In the conventional view of American politics,  Joe Biden is a moderate while Elizabeth Warren and Bernie Sanders are on the left and Donald Trump is on the right.

This conventional view is rubbish. Today’s great divide is not between left and right. It’s between democracy and oligarchy.

There are no longer “moderates.” There’s no longer a “center.” The most powerful force in American politics today is anti-establishment fury at a rigged system.

Four decades ago, when America had a large and growing middle class, the left wanted stronger social safety nets and more public investment in schools, roads and research. The right sought greater reliance on the free market.

In those days, a general election was like a competition between two hotdog vendors on a long boardwalk extending from left to right. To maximize sales, each had to move to the middle. If one strayed too far left or right, the other would move beside him and take all sales from the rest of the boardwalk.

This older American politics is now obsolete. As wealth and power have moved to the top and the middle class has shrunk, more Americans have joined the ranks of the working class and poor.

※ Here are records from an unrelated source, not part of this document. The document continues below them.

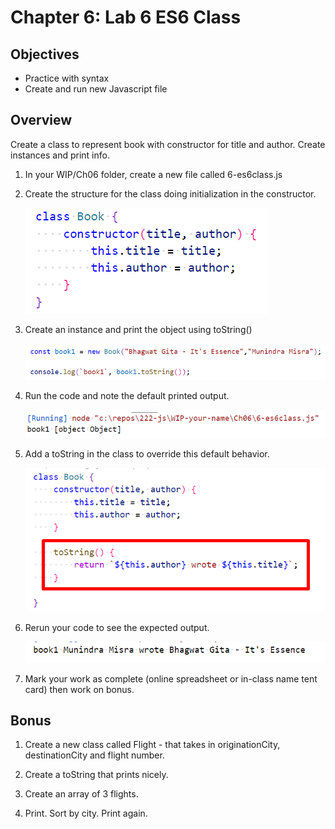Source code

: # Chapter 6: Lab 6 ES6 Class

## Objectives

* Practice with syntax
* Create and run new Javascript file

## Overview
Create a class to represent book with constructor for title and author. Create instances and print info.

1. In your WIP/Ch06 folder, create a new file called 6-es6class.js

1. Create the structure for the class doing initialization in the constructor. 

    ![Open in Preview mode to see image](../screenshots/6-6-create-class.png)

1. Create an instance and print the object using toString()

    ![Open in Preview mode to see image](../screenshots/6-6-create-obj.png)

1. Run the code and note the default printed output.

    ![Open in Preview mode to see image](../screenshots/6-6-3-output.png)

1. Add a toString in the class to override this default behavior.

    ![Open in Preview mode to see image](../screenshots/6-6-4-tostring.png)



1. Rerun your code to see the expected output.

    ![Open in Preview mode to see image](../screenshots/6-6-5-output.png)



1. Mark your work as complete (online spreadsheet or in-class name tent card) then work on bonus.

## Bonus

1. Create a new class called Flight - that takes in originationCity, destinationCity and flight number.

2. Create a toString that prints nicely. 

3. Create an array of 3 flights.

4. Print. Sort by city. Print again.

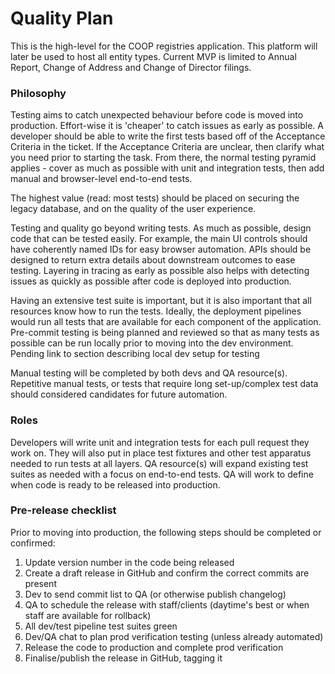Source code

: # Quality Plan
This is the high-level for the COOP registries application. This platform will later be used to host all entity types. Current MVP is limited to Annual Report, Change of Address and Change of Director filings.

### Philosophy 
Testing aims to catch unexpected behaviour before code is moved into production. Effort-wise it is 'cheaper' to catch issues as early as possible. A developer should be able to write the first tests based off of the Acceptance Criteria in the ticket. If the Acceptance Criteria are unclear, then clarify what you need prior to starting the task. From there, the normal testing pyramid applies - cover as much as possible with unit and integration tests, then add manual and browser-level end-to-end tests.  

The highest value (read: most tests) should be placed on securing the legacy database, and on the quality of the user experience.

Testing and quality go beyond writing tests. As much as possible, design code that can be tested easily. For example, the main UI controls should have coherently named IDs for easy browser automation. APIs should be designed to return extra details about downstream outcomes to ease testing. Layering in tracing as early as possible also helps with detecting issues as quickly as possible after code is deployed into production.

Having an extensive test suite is important, but it is also important that all resources know how to run the tests. Ideally, the deployment pipelines would run all tests that are available for each component of the application. Pre-commit testing is being planned and reviewed so that as many tests as possible can be run locally prior to moving into the dev environment. Pending link to section describing local dev setup for testing

Manual testing will be completed by both devs and QA resource(s). Repetitive manual tests, or tests that require long set-up/complex test data should considered candidates for future automation.

### Roles
Developers will write unit and integration tests for each pull request they work on. They will also put in place test fixtures and other test apparatus needed to run tests at all layers.
QA resource(s) will expand existing test suites as needed with a focus on end-to-end tests. QA will work to define when code is ready to be released into production. 

### Pre-release checklist
Prior to moving into production, the following steps should be completed or confirmed:
1. Update version number in the code being released
2. Create a draft release in GitHub and confirm the correct commits are present
3. Dev to send commit list to QA (or otherwise publish changelog)
4. QA to schedule the release with staff/clients (daytime's best or when staff are available for rollback)
5. All dev/test pipeline test suites green
6. Dev/QA chat to plan prod verification testing (unless already automated)
7. Release the code to production and complete prod verification
8. Finalise/publish the release in GitHub, tagging it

Most Americans – regardless of whether they were once on the left or right – have become politically disempowered and economically insecure. Nowadays it’s the boardwalk versus private jets on their way to the Hamptons.

As Rahm Emmanuel, Barack Obama’s chief of staff and former mayor of Chicago, told the New York Times: “This is really the crack-up. Usually, fights are Democrats versus Republicans, one end of Pennsylvania versus the other, or the left versus the right. Today’s squabbles are internal between the establishment versus the people that are storming the barricades.”

In 2016, Trump harnessed many of these frustrations, as did Sanders.

The frustrations today are larger than they were in 2016. Corporate profits are higher, as is CEO pay. Markets are more monopolized. Wealth is more concentrated at the top. Although the official unemployment rate is lower, most peoples’ incomes have gone nowhere and they have even less job security.

Meanwhile, Washington has become even swampier. Big corporations, Wall Street and billionaires have flooded it with money and lobbyists. Trump has given out all the tax cuts, regulatory rollbacks and subsidies they have ever wanted. The oligarchy is in charge.

Why hasn’t America risen up in protest? Because American democracy was dysfunctional even before Trump ran for president. The moneyed interests had already taken over much of it.

It’s hard for people to get very excited about returning to the widening inequalities and growing corruption of the decades before Trump. Which partly explains why Biden is foundering.

At the same time, Trump and his propagandists at Fox News have channeled working-class rage against the establishment into fears of imaginary threats such as immigrants, socialists and a “deep state.”

But a large majority of Americans – right and left, Republican as well as Democrat – could get excited about moving toward a real democracy and economy that worked for the many.

This is why the oligarchy is so worried about Warren’s rise to frontrunner status in some polls.

Politico reports that Democratic-leaning executives on Wall Street, in Silicon Valley and across the corporate world are watching her with an increasing panic.

“Ninety-seven percent of the people I know in my world are really, really fearful of her,” billionaire Michael Novogratz told Bloomberg.

These Democratic oligarchs hope Biden, or perhaps Peter Buttigieg or Amy Klobuchar, can still take Warren out.

In just the third quarter, Buttigieg raised about $25,000 from executives at Wall Street firms including Goldman Sachs, Morgan Stanley, JPMorgan and hedge fund giants like Bridgewater, Renaissance Technologies and Elliott Management. And another $150,000 from donors who described their occupation as “investor”.

If Biden implodes and neither Buttigieg nor Klobuchar takes the lead from Warren, Wall Street and corporate Democrats hope former New York mayor Michael Bloomberg will ride into the primary at the last minute.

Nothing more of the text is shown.